En second lieu, nous soutenons la proposition du rapporteur d’élargir le périmètre des lois de financement de la sécurité sociale en y incluant les dépenses d’assurance chômage. Les recettes, les dépenses et le solde du régime feraient ainsi l’objet d’un article distinct et le Parlement pourrait voter des mesures ayant une incidence financière sur le régime d’assurance chômage.

Certains parlent d’étatisation. S’il s’agit bien d’une recentralisation du pilotage financier du régime d’assurance chômage, force est de constater que le processus a déjà débuté depuis plusieurs années.

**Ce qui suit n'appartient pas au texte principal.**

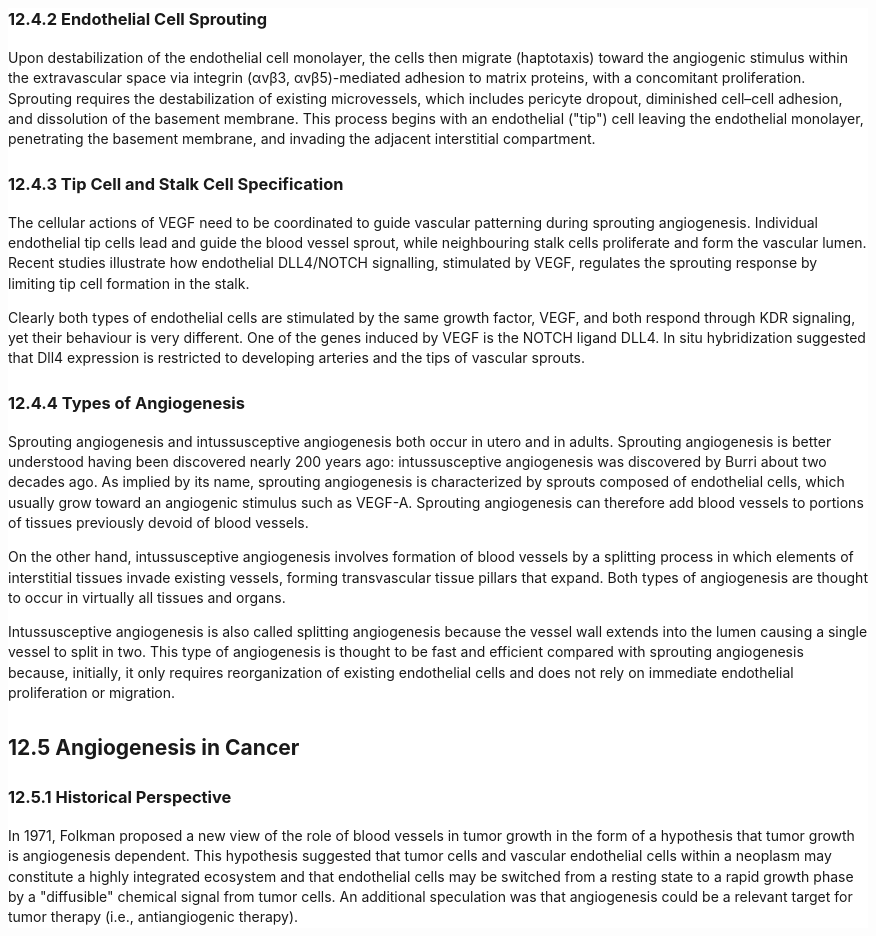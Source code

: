 ### 12.4.2 Endothelial Cell Sprouting

Upon destabilization of the endothelial cell monolayer, the cells then migrate (haptotaxis) toward the angiogenic stimulus within the extravascular space via integrin (αvβ3, αvβ5)-mediated adhesion to matrix proteins, with a concomitant proliferation. Sprouting requires the destabilization of existing microvessels, which includes pericyte dropout, diminished cell–cell adhesion, and dissolution of the basement membrane. This process begins with an endothelial ("tip") cell leaving the endothelial monolayer, penetrating the basement membrane, and invading the adjacent interstitial compartment.

### 12.4.3 Tip Cell and Stalk Cell Specification

The cellular actions of VEGF need to be coordinated to guide vascular patterning during sprouting angiogenesis. Individual endothelial tip cells lead and guide the blood vessel sprout, while neighbouring stalk cells proliferate and form the vascular lumen. Recent studies illustrate how endothelial DLL4/NOTCH signalling, stimulated by VEGF, regulates the sprouting response by limiting tip cell formation in the stalk.

Clearly both types of endothelial cells are stimulated by the same growth factor, VEGF, and both respond through KDR signaling, yet their behaviour is very different. One of the genes induced by VEGF is the NOTCH ligand DLL4. In situ hybridization suggested that Dll4 expression is restricted to developing arteries and the tips of vascular sprouts.

### 12.4.4 Types of Angiogenesis

Sprouting angiogenesis and intussusceptive angiogenesis both occur in utero and in adults. Sprouting angiogenesis is better understood having been discovered nearly 200 years ago: intussusceptive angiogenesis was discovered by Burri about two decades ago. As implied by its name, sprouting angiogenesis is characterized by sprouts composed of endothelial cells, which usually grow toward an angiogenic stimulus such as VEGF-A. Sprouting angiogenesis can therefore add blood vessels to portions of tissues previously devoid of blood vessels.

On the other hand, intussusceptive angiogenesis involves formation of blood vessels by a splitting process in which elements of interstitial tissues invade existing vessels, forming transvascular tissue pillars that expand. Both types of angiogenesis are thought to occur in virtually all tissues and organs.

Intussusceptive angiogenesis is also called splitting angiogenesis because the vessel wall extends into the lumen causing a single vessel to split in two. This type of angiogenesis is thought to be fast and efficient compared with sprouting angiogenesis because, initially, it only requires reorganization of existing endothelial cells and does not rely on immediate endothelial proliferation or migration.

## 12.5 Angiogenesis in Cancer

### 12.5.1 Historical Perspective

In 1971, Folkman proposed a new view of the role of blood vessels in tumor growth in the form of a hypothesis that tumor growth is angiogenesis dependent. This hypothesis suggested that tumor cells and vascular endothelial cells within a neoplasm may constitute a highly integrated ecosystem and that endothelial cells may be switched from a resting state to a rapid growth phase by a "diffusible" chemical signal from tumor cells. An additional speculation was that angiogenesis could be a relevant target for tumor therapy (i.e., antiangiogenic therapy).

Depuis 2018, en effet, le Gouvernement transmet aux partenaires sociaux un document de cadrage, qui sert en quelque sorte de base de travail pour la négociation. Comme nous l’avons vu en 2019, le Gouvernement peut refuser un accord interprofessionnel et fixer lui-même, par voie réglementaire, les règles inhérentes au système d’assurance chômage.

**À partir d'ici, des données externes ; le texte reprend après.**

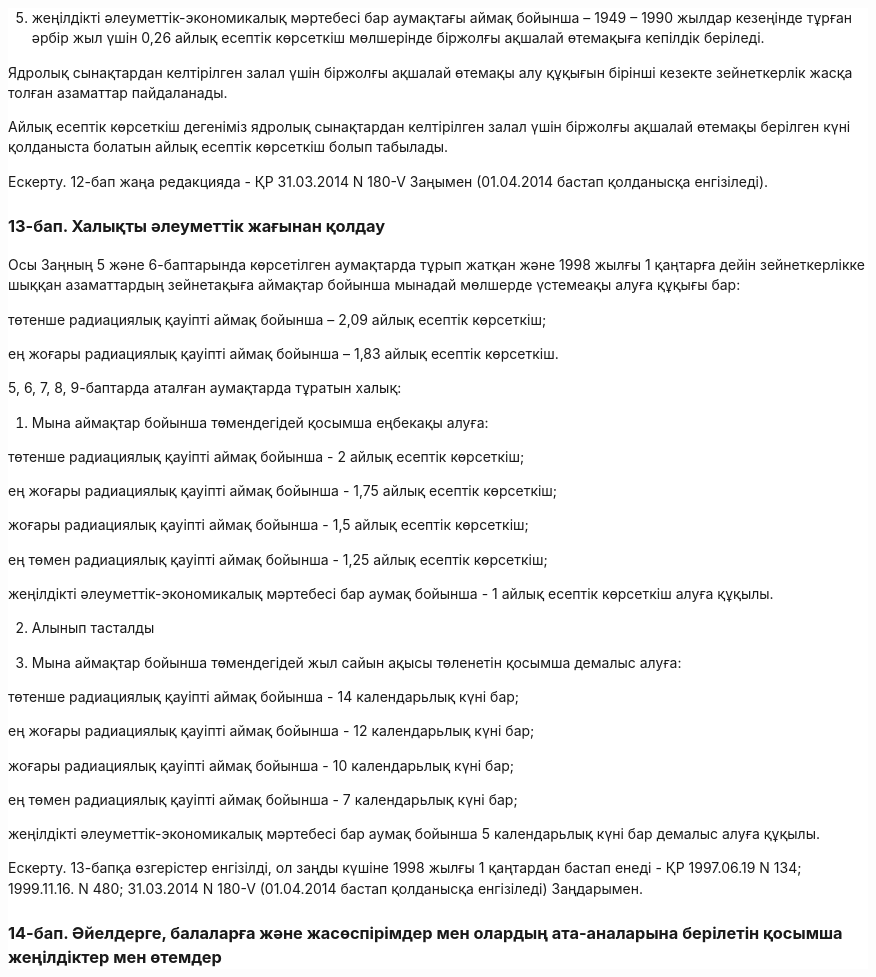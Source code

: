 5) жеңілдікті әлеуметтік-экономикалық мәртебесі бар аумақтағы аймақ бойынша – 1949 – 1990 жылдар кезеңінде тұрған әрбір жыл үшін 0,26 айлық есептік көрсеткіш мөлшерінде біржолғы ақшалай өтемақыға кепілдік беріледі.

Ядролық сынақтардан келтірілген залал үшін біржолғы ақшалай өтемақы алу құқығын бірінші кезекте зейнеткерлік жасқа толған азаматтар пайдаланады.

Айлық есептік көрсеткіш дегеніміз ядролық сынақтардан келтірілген залал үшін біржолғы ақшалай өтемақы берілген күні қолданыста болатын айлық есептік көрсеткіш болып табылады.

Ескерту. 12-бап жаңа редакцияда - ҚР 31.03.2014 N 180-V Заңымен (01.04.2014 бастап қолданысқа енгізіледі).

### 13-бап. Халықты әлеуметтiк жағынан қолдау

Осы Заңның 5 және 6-баптарында көрсетілген аумақтарда тұрып жатқан және 1998 жылғы 1 қаңтарға дейін зейнеткерлікке шыққан азаматтардың зейнетақыға аймақтар бойынша мынадай мөлшерде үстемеақы алуға құқығы бар:

төтенше радиациялық қауіпті аймақ бойынша – 2,09 айлық есептік көрсеткіш;

ең жоғары радиациялық қауіпті аймақ бойынша – 1,83 айлық есептік көрсеткіш.

5, 6, 7, 8, 9-баптарда аталған аумақтарда тұратын халық:

1) Мына аймақтар бойынша төмендегiдей қосымша еңбекақы алуға:

төтенше радиациялық қауiптi аймақ бойынша - 2 айлық есептік көрсеткіш;

ең жоғары радиациялық қауiптi аймақ бойынша - 1,75 айлық есептік көрсеткіш;

жоғары радиациялық қауiптi аймақ бойынша - 1,5 айлық есептік көрсеткіш;

ең төмен радиациялық қауiптi аймақ бойынша - 1,25 айлық есептік көрсеткіш;

жеңiлдiктi әлеуметтiк-экономикалық мәртебесi бар аумақ бойынша - 1 айлық есептік көрсеткіш алуға құқылы.

2) Алынып тасталды

3) Мына аймақтар бойынша төмендегiдей жыл сайын ақысы төленетiн қосымша демалыс алуға:

төтенше радиациялық қауiптi аймақ бойынша - 14 календарьлық күнi бар;

ең жоғары радиациялық қауiптi аймақ бойынша - 12 календарьлық күнi бар;

жоғары радиациялық қауiптi аймақ бойынша - 10 календарьлық күнi бар;

ең төмен радиациялық қауiптi аймақ бойынша - 7 календарьлық күнi бар;

жеңiлдiктi әлеуметтiк-экономикалық мәртебесi бар аумақ бойынша 5 календарьлық күнi бар демалыс алуға құқылы.

Ескерту. 13-бапқа өзгерістер енгізілді, ол заңды күшіне 1998 жылғы 1 қаңтардан бастап енеді - ҚР 1997.06.19 N 134; 1999.11.16. N 480; 31.03.2014 N 180-V (01.04.2014 бастап қолданысқа енгізіледі) Заңдарымен.

### 14-бап. Әйелдерге, балаларға және жасөспірімдер мен олардың ата-аналарына берілетін қосымша жеңілдіктер мен өтемдер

Cette situation n’est pas pleinement satisfaisante. Le Gouvernement y tient une place prééminente et dispose d’une sorte de « pouvoir du dernier mot », qui écarte à la fois le travail des syndicats et du Parlement. Prévoir un vote de la représentation nationale dans le cadre des lois de financement de la sécurité sociale nous paraît donc particulièrement indiqué.

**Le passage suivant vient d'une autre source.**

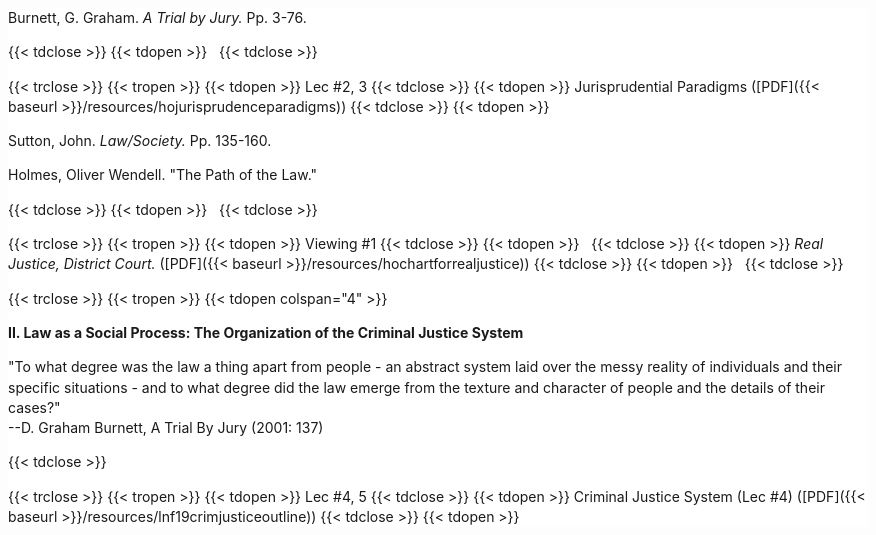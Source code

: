 Burnett, G. Graham. _A Trial by Jury._ Pp. 3-76.


{{< tdclose >}}
{{< tdopen >}}
 
{{< tdclose >}}

{{< trclose >}}
{{< tropen >}}
{{< tdopen >}}
Lec #2, 3
{{< tdclose >}}
{{< tdopen >}}
Jurisprudential Paradigms ([PDF]({{< baseurl >}}/resources/hojurisprudenceparadigms))
{{< tdclose >}}
{{< tdopen >}}


Sutton, John. _Law/Society._ Pp. 135-160.

Holmes, Oliver Wendell. "The Path of the Law."


{{< tdclose >}}
{{< tdopen >}}
 
{{< tdclose >}}

{{< trclose >}}
{{< tropen >}}
{{< tdopen >}}
Viewing #1
{{< tdclose >}}
{{< tdopen >}}
 
{{< tdclose >}}
{{< tdopen >}}
_Real Justice, District Court._ ([PDF]({{< baseurl >}}/resources/hochartforrealjustice))
{{< tdclose >}}
{{< tdopen >}}
 
{{< tdclose >}}

{{< trclose >}}
{{< tropen >}}
{{< tdopen colspan="4" >}}


**II. Law as a Social Process: The Organization of the Criminal Justice System**

"To what degree was the law a thing apart from people - an abstract system laid over the messy reality of individuals and their specific situations - and to what degree did the law emerge from the texture and character of people and the details of their cases?"  
\--D. Graham Burnett, A Trial By Jury (2001: 137)


{{< tdclose >}}

{{< trclose >}}
{{< tropen >}}
{{< tdopen >}}
Lec #4, 5
{{< tdclose >}}
{{< tdopen >}}
Criminal Justice System (Lec #4) ([PDF]({{< baseurl >}}/resources/lnf19crimjusticeoutline))
{{< tdclose >}}
{{< tdopen >}}
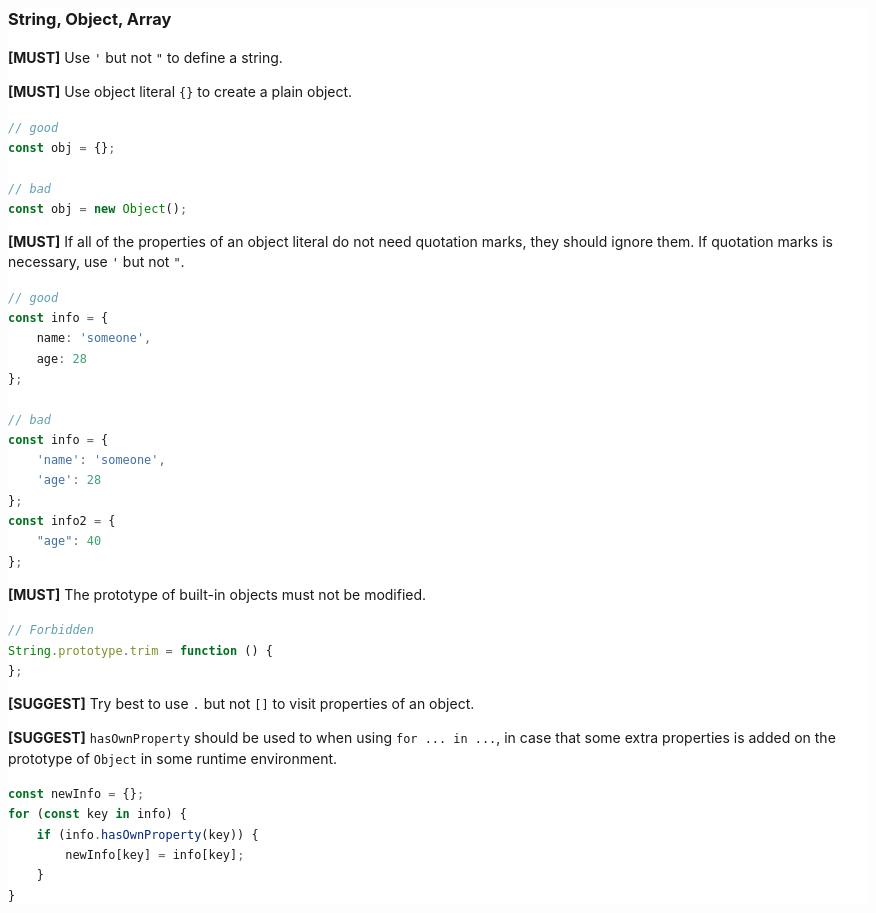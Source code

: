 
### String, Object, Array

**[MUST]** Use `'` but not `"` to define a string.


**[MUST]** Use object literal `{}` to create a plain object.

```ts
// good
const obj = {};

// bad
const obj = new Object();
```


**[MUST]** If all of the properties of an object literal do not need quotation marks, they should ignore them. If quotation marks is necessary, use `'` but not `"`.

```ts
// good
const info = {
    name: 'someone',
    age: 28
};

// bad
const info = {
    'name': 'someone',
    'age': 28
};
const info2 = {
    "age": 40
};
```


**[MUST]** The prototype of built-in objects must not be modified.

```ts
// Forbidden
String.prototype.trim = function () {
};
```


**[SUGGEST]** Try best to use `.` but not `[]` to visit properties of an object.


**[SUGGEST]** `hasOwnProperty` should be used to when using `for ... in ...`, in case that some extra properties is added on the prototype of `Object` in some runtime environment.

```ts
const newInfo = {};
for (const key in info) {
    if (info.hasOwnProperty(key)) {
        newInfo[key] = info[key];
    }
}
```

La même logique prévaut en matière de financement, avec le remplacement des contributions salariales d’assurance chômage par une fraction de CSG et la compensation des allègements généraux sur les contributions des employeurs. Comme nous le dénonçons souvent à cette tribune, il s’agit d’une « bercysation » de la sécurité sociale, contraire à l’esprit même du paritarisme de gestion assis sur les contributions sociales.

La réforme proposée est importante, bienvenue, et mérite que notre assemblée la vote très largement.

Au-delà de ces mesures, nous partageons la volonté d’améliorer l’information et d’étendre les moyens de contrôle du Parlement. Le groupe Les Républicains apportera donc son soutien aux propositions de loi telles que la commission les a modifiées. (Applaudissements sur les travées du groupe Les Républicains, ainsi quau banc des commissions.)

Mme la présidente. La parole est à Mme la ministre déléguée.

Mme Brigitte Bourguignon, ministre déléguée. Vous m’avez interrogée, monsieur le rapporteur, sur le calendrier proposé. La proposition de loi organique entraînera évidemment une amélioration des conditions de travail du Parlement, vous vous en doutez bien. À titre d’exemple, l’alignement des calendriers du projet de loi de finances et du projet de loi de financement de la sécurité sociale aurait permis de gagner deux journées cette année. En tant que présidente de la commission des affaires sociales, madame la présidente, vous savez combien cela compte.

Vous avez aussi évoqué le contrôle du Parlement ou les dépassements de budget de la sécurité sociale : on peut entendre votre proposition sur le plafond d’emprunt de l’Acoss ; la mise en œuvre d’un contrôle différencié entre sous-objectifs de l’Ondam nous semble en revanche un peu plus risquée, car elle renforcerait les antagonismes entre ces sous-objectifs.

Enfin, certains orateurs ont parlé de politique d’austérité, notamment en matière de santé. Je me contenterai de citer quelques chiffres : nous consacrerons 12,5 milliards d’euros au Ségur de la santé et 3,5 milliards d’euros de crédits supplémentaires à l’autonomie. Enfin, les dépenses de crise prévues en 2021 s’élèvent à 15 milliards d’euros. Il me semble donc que l’on peut difficilement parler de politique d’austérité !

Mme la présidente. La discussion générale commune est close.

La suite de la discussion est renvoyée à la prochaine séance.